- [Task instructions]:
Which lines of the data include the string "each"? List them all.

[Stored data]
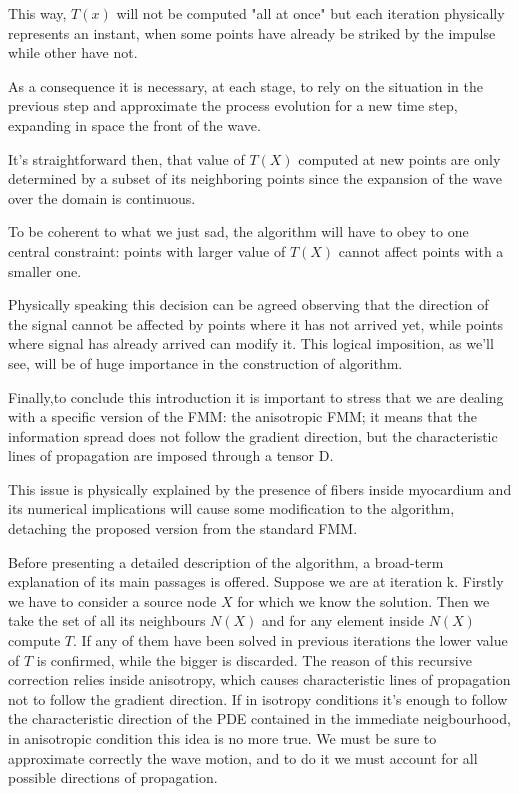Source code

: \documentclass[11pt,a4paper]{article}
\begin{document}
    This way, $T(x)$ will not be computed "all at once" but each iteration physically represents an instant, when some points have already be striked by the impulse while other have not.
    
    As a consequence it is necessary, at each stage, to rely on the situation in the previous step and approximate the process evolution for a new time step, expanding in space the front of the wave.

    It's straightforward then, that value of $T(X)$ computed at new points are only determined by a subset of its neighboring points since the expansion of the wave over the domain is continuous.
    
    To be coherent to what we just sad, the algorithm will have to obey to one central constraint: points with larger value of $T(X)$ cannot affect points with a smaller one.

    Physically speaking this decision can be agreed observing that the direction of the signal cannot be affected by points where it has not arrived yet, while points where signal has already arrived can modify it. This logical imposition, as we'll see, will be of huge importance in the construction of algorithm.

    Finally,to conclude this introduction it is important to stress that we are dealing with a specific version of the FMM: the anisotropic FMM; it means that the information spread does not follow the gradient direction, but the characteristic lines of propagation are imposed through a tensor D.

    This issue is physically explained by the presence of fibers inside myocardium and its numerical implications will cause some modification to the algorithm, detaching the proposed version from the standard FMM.


    Before presenting a detailed description of the algorithm, a broad-term explanation of its main passages is offered. Suppose we are at iteration k. Firstly we have to consider a source node $X$ for which we know the solution. Then we take the set of all its neighbours $N(X)$ and for any element inside $N(X)$ compute $T$. If any of them have been solved in previous iterations the lower value of $T$ is confirmed, while the bigger is discarded.
    The reason of this recursive correction relies inside anisotropy, which causes characteristic lines of propagation not to follow the gradient direction. If in isotropy conditions it's enough to follow the characteristic direction of the PDE contained in the immediate neigbourhood, in anisotropic condition this idea is no more true. We must be sure to approximate correctly the wave motion, and to do it we must account for all possible directions of propagation.
\end{document}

- [Task answer]:
    This way, $T(x)$ will not be computed "all at once" but each iteration physically represents an instant, when some points have already be striked by the impulse while other have not.
    As a consequence it is necessary, at each stage, to rely on the situation in the previous step and approximate the process evolution for a new time step, expanding in space the front of the wave.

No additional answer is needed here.